1.5 PREPAYMENT. Borrower may at any time and from time to time
prepay the Loan in whole or in part. Each prepayment will be applied as follows:
(a) first, to the payment of interest accrued on the Loan, and (b) second, to
the extent that the amount of such prepayment exceeds the amount of all such
accrued interest, to the payment of principal on the Loan.
2. CLOSING DATE; DELIVERIES.
2.1 CLOSING DATE. The closing of the Loan (the "CLOSING") will
be held at the offices of Flextronics International Ltd. on the Effective Date
(the "CLOSING DATE"), or at such other time and place as Borrower and Lender may
mutually agree.
2.2 DELIVERY BY LENDER OF LOAN. At the Closing, Lender will
deliver to the Borrower the Loan.
2.3 DELIVERY BY BORROWER OF LOAN DOCUMENTS. At the Closing,
Borrower will execute and deliver to Lender the Note duly executed by Borrower.
3. REPRESENTATIONS AND WARRANTIES OF BORROWER. Borrower hereby
represents and warrants to Lender that:
3.1 NATURE OF PURCHASE. Borrower's purchase on the Effective
Date of the Property is an arm's length transaction.
3.2 TITLE TO PROPERTY. The Property is free and clear of all
mortgages, deeds of trust, liens, encumbrances and security interests except for
statutory liens for the payment of current taxes that are not yet delinquent.

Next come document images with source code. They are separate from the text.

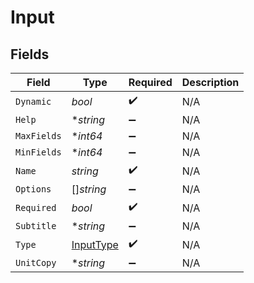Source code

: # Input


## Fields

| Field                                         | Type                                          | Required                                      | Description                                   |
| --------------------------------------------- | --------------------------------------------- | --------------------------------------------- | --------------------------------------------- |
| `Dynamic`                                     | *bool*                                        | :heavy_check_mark:                            | N/A                                           |
| `Help`                                        | **string*                                     | :heavy_minus_sign:                            | N/A                                           |
| `MaxFields`                                   | **int64*                                      | :heavy_minus_sign:                            | N/A                                           |
| `MinFields`                                   | **int64*                                      | :heavy_minus_sign:                            | N/A                                           |
| `Name`                                        | *string*                                      | :heavy_check_mark:                            | N/A                                           |
| `Options`                                     | []*string*                                    | :heavy_minus_sign:                            | N/A                                           |
| `Required`                                    | *bool*                                        | :heavy_check_mark:                            | N/A                                           |
| `Subtitle`                                    | **string*                                     | :heavy_minus_sign:                            | N/A                                           |
| `Type`                                        | [InputType](../../models/shared/inputtype.md) | :heavy_check_mark:                            | N/A                                           |
| `UnitCopy`                                    | **string*                                     | :heavy_minus_sign:                            | N/A                                           |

3.3 BALLOON PAYMENT. Borrower acknowledges that the unpaid
principal amount of the Loan and all unpaid interest accrued thereon will be
immediately due and payable to Lender in full as one balloon payment on the
first anniversary of the date of the Note evidencing this Loan, if not due
earlier under Section 6.1.
4. OTHER COVENANTS OF BORROWER. Borrower hereby covenants and agrees
with Lender as follows:
4.1 FURTHER ASSURANCES. In addition to the obligations and
documents that this Agreement expressly requires Borrower to execute, deliver
and perform, Borrower will execute, deliver and perform any and all further acts
or documents which Lender may reasonably require in order to carry out the
purposes of this Agreement or any of the other Loan Documents, including but not
limited to execution of the Deed of Trust.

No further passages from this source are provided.